ASSIGNMENT » The word "capita": say how many lines of the data below contain it, and give the number alone.

Pictures paired with source code:
· · · · ·
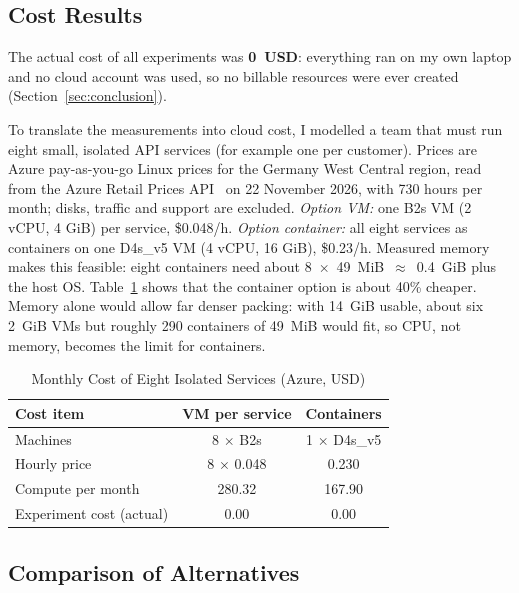 \documentclass[conference,a4paper]{IEEEtran}
\begin{document}
\subsection{Cost Results}

The actual cost of all experiments was \textbf{0~USD}: everything ran on my own laptop and no cloud account was used, so no billable resources were ever created (Section~\ref{sec:conclusion}).

To translate the measurements into cloud cost, I modelled a team that must run eight small, isolated API services (for example one per customer). Prices are Azure pay-as-you-go Linux prices for the Germany West Central region, read from the Azure Retail Prices API~\cite{azureprices} on 22 November 2026, with 730 hours per month; disks, traffic and support are excluded. \emph{Option VM:} one B2s VM (2 vCPU, 4 GiB) per service, \$0.048/h. \emph{Option container:} all eight services as containers on one D4s\_v5 VM (4 vCPU, 16 GiB), \$0.23/h. Measured memory makes this feasible: eight containers need about 8~$\times$~49~MiB~$\approx$~0.4~GiB plus the host OS. Table~\ref{tab:cost} shows that the container option is about 40\% cheaper. Memory alone would allow far denser packing: with 14~GiB usable, about six 2~GiB VMs but roughly 290 containers of 49~MiB would fit, so CPU, not memory, becomes the limit for containers.

\begin{table}[htbp]
	\caption{Monthly Cost of Eight Isolated Services (Azure, USD)}
	\begin{center}
		\footnotesize
		\begin{tabular}{|l|c|c|}
			\hline
			\textbf{Cost item} & \textbf{VM per service} & \textbf{Containers} \\
			\hline
			Machines & 8 $\times$ B2s & 1 $\times$ D4s\_v5 \\
			\hline
			Hourly price & 8 $\times$ 0.048 & 0.230 \\
			\hline
			Compute per month & 280.32 & 167.90 \\
			\hline
			Experiment cost (actual) & 0.00 & 0.00 \\
			\hline
		\end{tabular}
		\label{tab:cost}
	\end{center}
\end{table}

\subsection{Comparison of Alternatives}
\end{document}
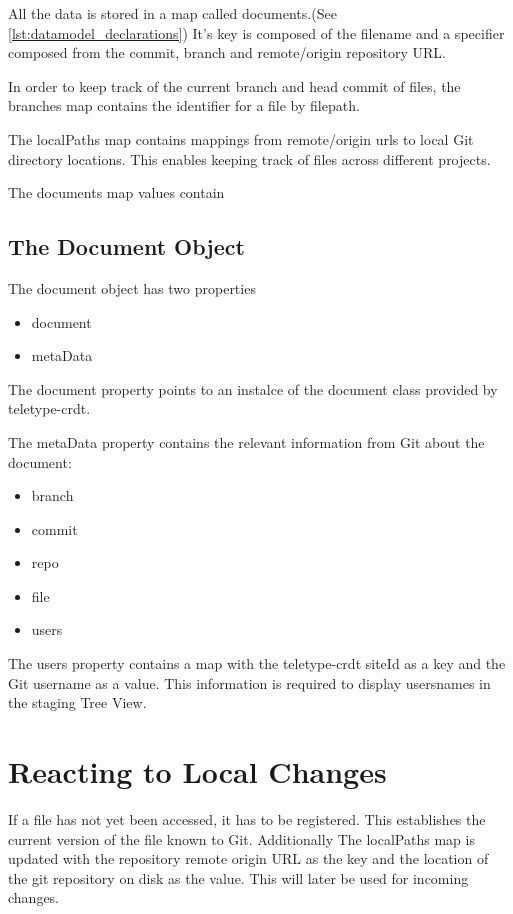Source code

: All the data is stored in a map called documents.(See \autoref{lst:datamodel_declarations})
It's key is composed of the filename and a specifier composed from the commit, branch and remote/origin repository URL.

In order to keep track of the current branch and head commit of files, the branches map contains the identifier for a file by filepath.

The localPaths map contains mappings from remote/origin urls to local Git directory locations.
This enables keeping track of files across different projects.


The documents map values contain

\subsection{The Document Object}

The document object has two properties

\begin{itemize}
    \item document
    \item metaData
\end{itemize}

The document property points to an instalce of the document class provided by teletype-crdt.

The metaData property contains the relevant information from Git about the document:
\begin{itemize}
    \item branch
    \item commit
    \item repo
    \item file
    \item users
\end{itemize}

The users property contains a map with the teletype-crdt siteId as a key and the Git username as a value.
This information is required to display usersnames in the staging Tree View.

\section{Reacting to Local Changes}
If a file has not yet been accessed, it has to be registered. This establishes the current version of the file known to Git. Additionally The localPaths map is updated with the repository remote origin URL as the key and the location of the git repository on disk as the value. This will later be used for incoming changes.

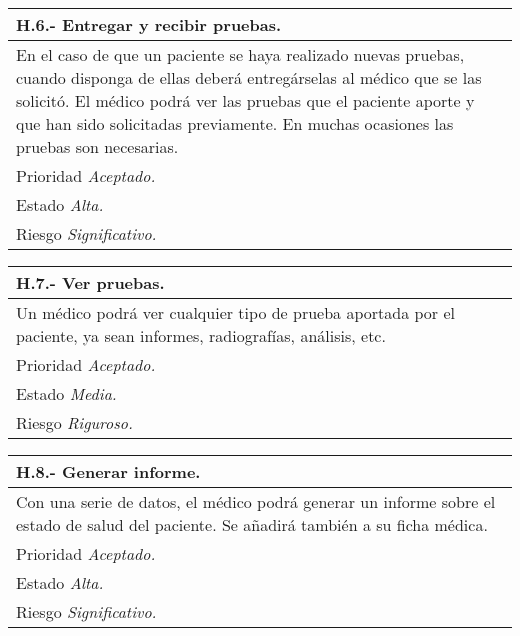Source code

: 	\begin{center}
	\begin{tabulary}{15cm}{|L|}
		\hline
			\bf{H.6.- Entregar y recibir pruebas.} \\
		\hline
			En el caso de que un paciente se haya realizado nuevas pruebas, cuando disponga de ellas deberá entregárselas al médico que se las solicitó. El médico podrá ver las pruebas que el paciente aporte y que han sido solicitadas previamente. En muchas ocasiones las pruebas son necesarias. \\
		\hline
			Prioridad \textit{Aceptado.} \\
		\hline
			Estado \textit{Alta.} \\
		\hline
			Riesgo \textit{Significativo.} \\
		\hline
	\end{tabulary}
	\end{center}

	\begin{center}
	\begin{tabulary}{15cm}{|L|}
		\hline
			\bf{H.7.- Ver pruebas.} \\
		\hline
			Un médico podrá ver cualquier tipo de prueba aportada por el paciente, ya sean informes, radiografías, análisis, etc. \\
		\hline
			Prioridad \textit{Aceptado.} \\
		\hline
			Estado \textit{Media.} \\
		\hline
			Riesgo \textit{Riguroso.} \\
		\hline
	\end{tabulary}
	\end{center}

	\begin{center}
	\begin{tabulary}{15cm}{|L|}
		\hline
			\bf{H.8.- Generar informe.} \\
		\hline
			Con una serie de datos, el médico podrá generar un informe sobre el estado de salud del paciente. Se añadirá también a su ficha médica. \\
		\hline
			Prioridad \textit{Aceptado.} \\
		\hline
			Estado \textit{Alta.} \\
		\hline
			Riesgo \textit{Significativo.} \\
		\hline
	\end{tabulary}
	\end{center}

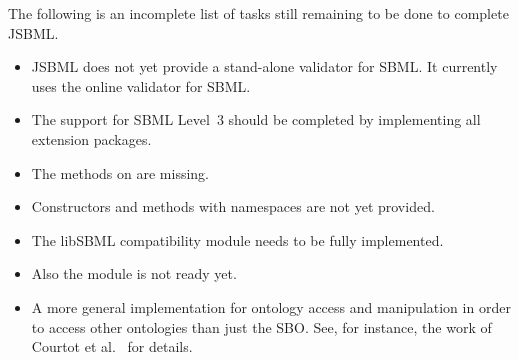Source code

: 
The following is an incomplete list of tasks still remaining to be done to
complete JSBML.

\begin{itemize}

\item JSBML does not yet provide a stand-alone validator for SBML. It
  currently uses the online validator for SBML.

\item The support for SBML Level~3 should be completed
  by implementing all extension packages.

\item The 
  methods on  are missing.

\item Constructors and methods with namespaces are not yet provided.

\item The libSBML compatibility module
  needs to be fully implemented.

\item Also the  module is not ready yet.

\item A more general implementation for ontology access and manipulation in
  order to access other ontologies than just the SBO. See, for instance,
  the work of Courtot et al.~\cite{Courtot2011a} for details.

\end{itemize}
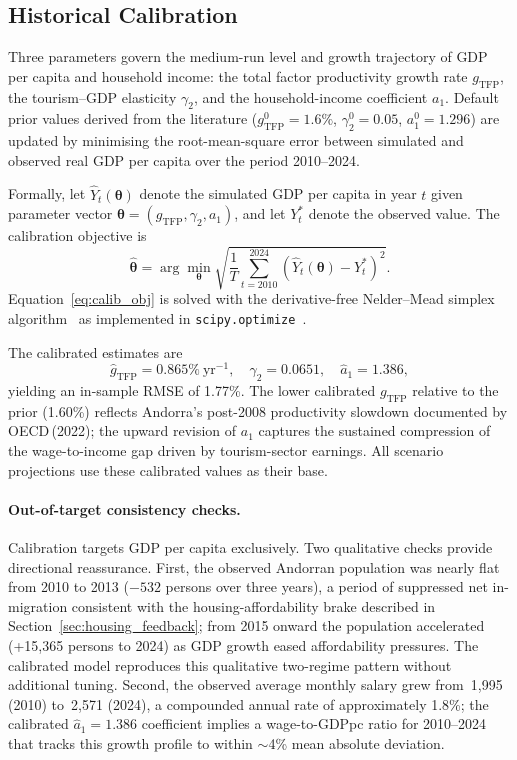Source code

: \documentclass{article}
\begin{document}
\subsection{Historical Calibration}
\label{sec:calibration}

Three parameters govern the medium-run level and growth trajectory of GDP per
capita and household income: the total factor productivity growth rate
$g_\text{TFP}$, the tourism--GDP elasticity $\gamma_2$, and the
household-income coefficient $a_1$. Default prior values derived from the
literature ($g_\text{TFP}^0=1.6\%$, $\gamma_2^0=0.05$, $a_1^0=1.296$) are
updated by minimising the root-mean-square error between simulated and observed
real GDP per capita over the period 2010--2024.

Formally, let $\hat{Y}_t(\boldsymbol{\theta})$ denote the simulated GDP per
capita in year $t$ given parameter vector
$\boldsymbol{\theta}=(g_\text{TFP},\gamma_2,a_1)$, and let $Y_t^*$ denote the
observed value. The calibration objective is
\begin{equation}
  \hat{\boldsymbol{\theta}} = \arg\min_{\boldsymbol{\theta}}
    \sqrt{\frac{1}{T}\sum_{t=2010}^{2024}
    \left(\hat{Y}_t(\boldsymbol{\theta}) - Y_t^*\right)^2}.
  \label{eq:calib_obj}
\end{equation}
Equation~\eqref{eq:calib_obj} is solved with the derivative-free Nelder--Mead
simplex algorithm~\cite{Nelder1965} as implemented in
\texttt{scipy.optimize}~\cite{Virtanen2020}.

The calibrated estimates are
\begin{equation}
  \hat{g}_\text{TFP} = 0.865\%~\text{yr}^{-1}, \quad
  \hat{\gamma}_2 = 0.0651, \quad
  \hat{a}_1 = 1.386,
  \label{eq:calib_result}
\end{equation}
yielding an in-sample RMSE of 1.77\%. The lower calibrated $g_\text{TFP}$
relative to the prior (1.60\%) reflects Andorra's post-2008 productivity
slowdown documented by OECD\,(2022); the upward revision of $a_1$ captures the
sustained compression of the wage-to-income gap driven by tourism-sector
earnings. All scenario projections use these calibrated values as their base.

\paragraph{Out-of-target consistency checks.}
Calibration targets GDP per capita exclusively. Two qualitative checks provide
directional reassurance. First, the observed Andorran population was nearly flat
from 2010 to 2013 ($-532$ persons over three years), a period of suppressed net
in-migration consistent with the housing-affordability brake described in
Section~\ref{sec:housing_feedback}; from 2015 onward the population accelerated
(+15{,}365 persons to 2024) as GDP growth eased affordability pressures. The
calibrated model reproduces this qualitative two-regime pattern without
additional tuning. Second, the observed average monthly salary grew from
\EUR\,1{,}995 (2010) to \EUR\,2{,}571 (2024), a compounded annual rate of
approximately 1.8\%; the calibrated $\hat{a}_1=1.386$ coefficient implies a
wage-to-GDPpc ratio for 2010--2024 that tracks this growth profile to within
$\sim$4\% mean absolute deviation.
\end{document}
· · · · ·
RESULT OF THIS TASK » 4